LncRNA FGD5-AS1靶向miR-16-5p/CREB1轴减轻缺氧/复氧诱导大鼠H9c2心肌细胞凋亡的机制研究

LncRNA FGD5-AS1 Targeting miR-16-5p/CREB1 Axis Alleviates Hypoxia/Reoxygenation Induced Apoptosis of Rat H9c2 Cardiomyocytes

目的:探究长链非编码RNA(LncRNA)FGD5反义RNA1(FGD5-AS1)对缺氧/复氧(H/R)诱导的大鼠H9c2心肌细胞凋亡的影响以及对微小RNA-16-5p/cAMP响应元件结合蛋白1(miR-16-5p/CREB1)轴的调节机制。方法:将H9c2细胞分为对照组和H/R组(缺氧6 h,复氧6 h),然后将H/R组细胞分别进行转染,分为oe-NC组、oe-FGD5-AS1组、oe-FGD5-AS1+miR-16-5p mimic-NC组、oe-FGD5-AS1+miR-16-5p mimic组。实时荧光定量逆转录聚合酶链式反应法(RT-qPCR)检测细胞中FGD5-AS1、miR-16-5p、CREB1的mRNA水平;蛋白免疫印迹(Western Blot)法测定裂解凋亡蛋白酶-3(cleaved Caspase-3)、B细胞淋巴瘤/白血病-2(Bcl-2)和Bcl-2相关X蛋白(Bax)蛋白表达;CCK-8法测定细胞存活率;流式细胞术检测细胞凋亡率;双荧光素酶活性实验分别验证miR-16-5p和FGD5-AS1、CREB1的靶向关系。结果:与对照组比较,H/R组细胞中FGD5-AS1和CREB1的mRNA水平、细胞存活率、Bcl-2蛋白表达降低(P<0.05),miR-16-5p mRNA水平、细胞凋亡率及cleaved Caspase-3、Bax蛋白表达升高(P<0.05);与H/R组和oe-NC组比较,转染过表达FGD5-AS1基因的H9c2细胞中FGD5-AS1和CREB1的mRNA水平、细胞存活率、Bcl-2蛋白表达增高,凋亡率及miR-16-5p、cleaved Caspase-3、Bax水平下降(P<0.05)。双荧光素酶活性实验验证了FGD5-AS1、CREB1均与miR-16-5p有结合位点。结论:过表达FGD5-AS1可能通过靶向下调miR-16-5p表达,上调CREB1表达,抑制H/R诱导的H9c2心肌细胞凋亡。
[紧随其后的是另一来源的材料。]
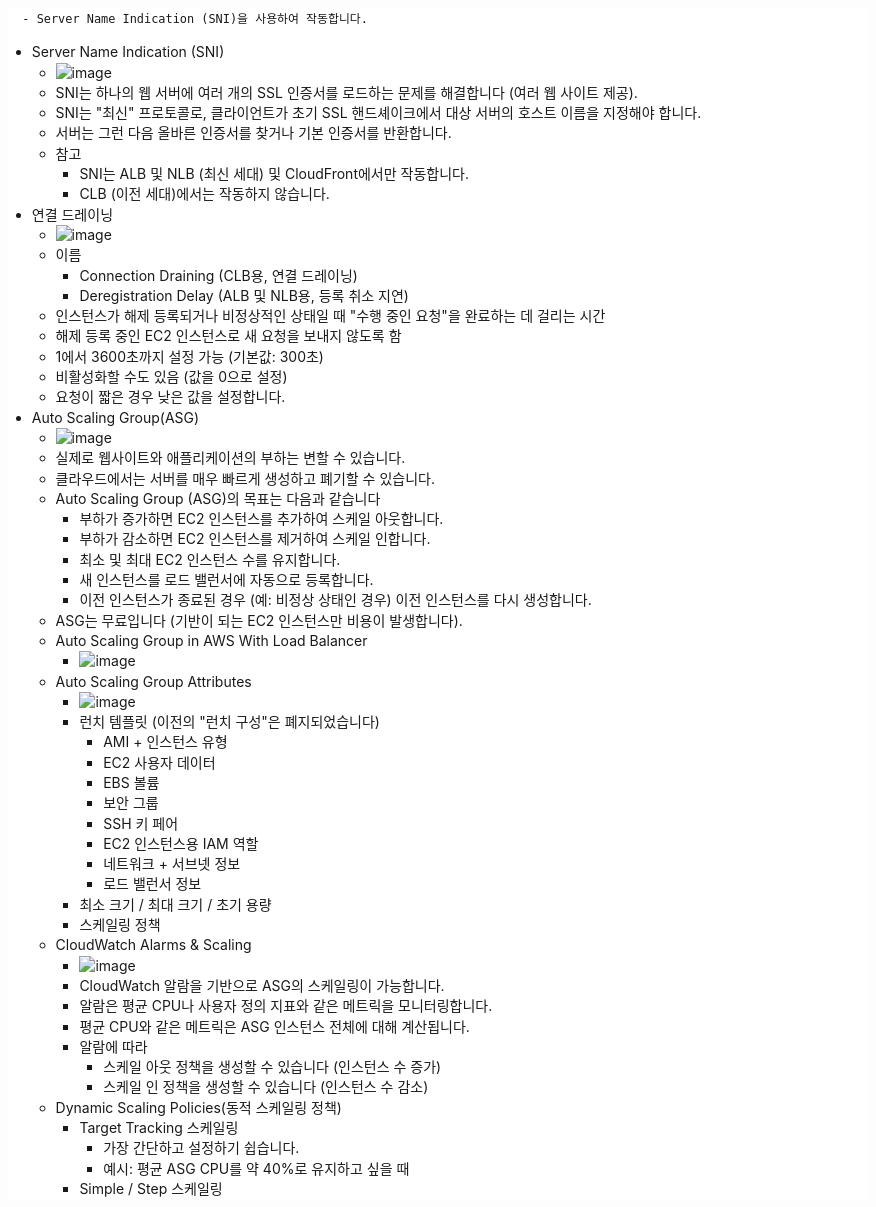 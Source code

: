       - Server Name Indication (SNI)을 사용하여 작동합니다.
  - Server Name Indication (SNI)
    - ![image](https://github.com/mjs1995/muse-data-engineer/assets/47103479/0083b398-3703-4126-b406-adb057bc98ff)
    - SNI는 하나의 웹 서버에 여러 개의 SSL 인증서를 로드하는 문제를 해결합니다 (여러 웹 사이트 제공).
    - SNI는 "최신" 프로토콜로, 클라이언트가 초기 SSL 핸드셰이크에서 대상 서버의 호스트 이름을 지정해야 합니다.
    - 서버는 그런 다음 올바른 인증서를 찾거나 기본 인증서를 반환합니다.
    - 참고
      - SNI는 ALB 및 NLB (최신 세대) 및 CloudFront에서만 작동합니다.
      - CLB (이전 세대)에서는 작동하지 않습니다.
- 연결 드레이닝
  - ![image](https://github.com/mjs1995/muse-data-engineer/assets/47103479/09e3a29c-67ad-43bb-98c9-e9b542d423ab)
  - 이름
    - Connection Draining (CLB용, 연결 드레이닝)
    - Deregistration Delay (ALB 및 NLB용, 등록 취소 지연)
  - 인스턴스가 해제 등록되거나 비정상적인 상태일 때 "수행 중인 요청"을 완료하는 데 걸리는 시간
  - 해제 등록 중인 EC2 인스턴스로 새 요청을 보내지 않도록 함
  - 1에서 3600초까지 설정 가능 (기본값: 300초)
  - 비활성화할 수도 있음 (값을 0으로 설정)
  - 요청이 짧은 경우 낮은 값을 설정합니다.
- Auto Scaling Group(ASG)
  - ![image](https://github.com/mjs1995/muse-data-engineer/assets/47103479/dcf0ccd5-b509-4807-90de-5a8b81cfec84)
  - 실제로 웹사이트와 애플리케이션의 부하는 변할 수 있습니다.
  - 클라우드에서는 서버를 매우 빠르게 생성하고 폐기할 수 있습니다.
  - Auto Scaling Group (ASG)의 목표는 다음과 같습니다
    - 부하가 증가하면 EC2 인스턴스를 추가하여 스케일 아웃합니다.
    - 부하가 감소하면 EC2 인스턴스를 제거하여 스케일 인합니다.
    - 최소 및 최대 EC2 인스턴스 수를 유지합니다.
    - 새 인스턴스를 로드 밸런서에 자동으로 등록합니다.
    - 이전 인스턴스가 종료된 경우 (예: 비정상 상태인 경우) 이전 인스턴스를 다시 생성합니다.
  - ASG는 무료입니다 (기반이 되는 EC2 인스턴스만 비용이 발생합니다).
  - Auto Scaling Group in AWS With Load Balancer
    - ![image](https://github.com/mjs1995/muse-data-engineer/assets/47103479/b1bcf93d-181f-448e-a006-7f2642cad49f)
  - Auto Scaling Group Attributes
    - ![image](https://github.com/mjs1995/muse-data-engineer/assets/47103479/46842ea9-079c-47ea-afd7-7de3c146ef22)
    - 런치 템플릿 (이전의 "런치 구성"은 폐지되었습니다)
      - AMI + 인스턴스 유형
      - EC2 사용자 데이터
      - EBS 볼륨
      - 보안 그룹
      - SSH 키 페어
      - EC2 인스턴스용 IAM 역할
      - 네트워크 + 서브넷 정보
      - 로드 밸런서 정보
    - 최소 크기 / 최대 크기 / 초기 용량
    - 스케일링 정책
  - CloudWatch Alarms & Scaling
    - ![image](https://github.com/mjs1995/muse-data-engineer/assets/47103479/50a24d4d-53f6-4464-9e0c-47b36ea753c6)
    - CloudWatch 알람을 기반으로 ASG의 스케일링이 가능합니다.
    - 알람은 평균 CPU나 사용자 정의 지표와 같은 메트릭을 모니터링합니다.
    - 평균 CPU와 같은 메트릭은 ASG 인스턴스 전체에 대해 계산됩니다.
    - 알람에 따라
      - 스케일 아웃 정책을 생성할 수 있습니다 (인스턴스 수 증가)
      - 스케일 인 정책을 생성할 수 있습니다 (인스턴스 수 감소)
  - Dynamic Scaling Policies(동적 스케일링 정책)
    - Target Tracking 스케일링
      - 가장 간단하고 설정하기 쉽습니다.
      - 예시: 평균 ASG CPU를 약 40%로 유지하고 싶을 때
    - Simple / Step 스케일링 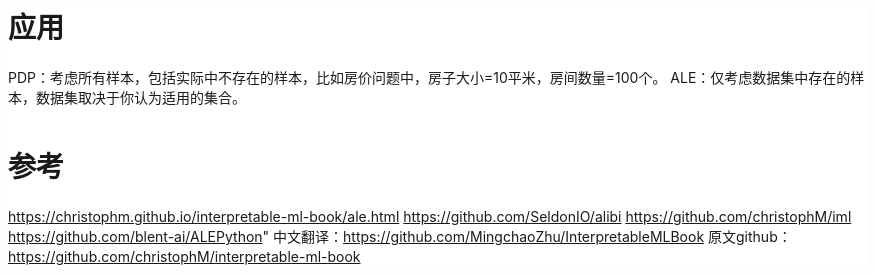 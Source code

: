 # 应用
PDP：考虑所有样本，包括实际中不存在的样本，比如房价问题中，房子大小=10平米，房间数量=100个。
ALE：仅考虑数据集中存在的样本，数据集取决于你认为适用的集合。

# 参考
https://christophm.github.io/interpretable-ml-book/ale.html
https://github.com/SeldonIO/alibi
https://github.com/christophM/iml
https://github.com/blent-ai/ALEPython"
中文翻译：https://github.com/MingchaoZhu/InterpretableMLBook
原文github：https://github.com/christophM/interpretable-ml-book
Objective:To explore the effect of long non-coding RNA(LncRNA)FGD5 antisense RNA1(FGD5-AS1)on the apoptosis of rat H9c2 cardiomyocytes induced by hypoxia/reoxygenation(H/R)and the regulatory mechanism of microRNA-16-5p/cAMP response element-binding protein 1(miR-16-5p/CREB1)axis.Methods:H9c2 cardiomyocytes were divided into control group and H/R group(hypoxia for 6 h,reoxygenation for 6 h).H/R group cells were transfected separately,then divided into oe-NC group,oe-FGD5-AS1 group,oe-FGD5-AS1+miR-16-5p mimic-NC group,and oe-FGD5-AS1+miR-16-5p mimic group.Real-time fluorescence quantitative reverse transcription polymerase chain reaction(RT-qPCR)was used to detect the mRNA levels of FGD5-AS1,miR-16-5p and CREB1 in cells.The expression of cleaved Caspase-3,B-cell lymphoma/leukemia-2(Bcl-2)and Bcl-2 associated X protein(Bax)were measured by Western Blot.Cell survival rate was measured by CCK-8 method.The apoptosis rate was detected by flow cytometry.The targeting relationship between miR-16-5p mRNA,FGD5-AS1 and CREB1 was verified by double luciferase activity assay.Results:Compared with the control group,mRNA levels of FGD5-AS1 and CREB1,cell survival rate,and Bcl-2 protein expression in H/R group decreased(P<0.05),miR-16-5p mRNA levels,apoptosis rate,and cleaved Caspase-3 and Bax protein expressions increased(P<0.05).Compared with H/R group and oe-NC group,mRNA levels of FGD5-AS1 and CREB1,cell survival rate,Bcl-2 protein expression increased in H9c2 cells transfected with FGD5-AS1 gene overexpression,the apoptosis rate,levels of miR-16-5p,cleaved Caspase-3,and Bax decreased(P<0.05).Dual luciferase activity test verified that FGD5-AS1 and CREB1 had binding sites with miR-16-5p.Conclusion:Overexpression of FGD5-AS1 may inhibit H/R-induced apoptosis of H9c2 cardiomyocytes through targeted down-regulation of miR-16-5p expression and up-regulation of CREB1 expression.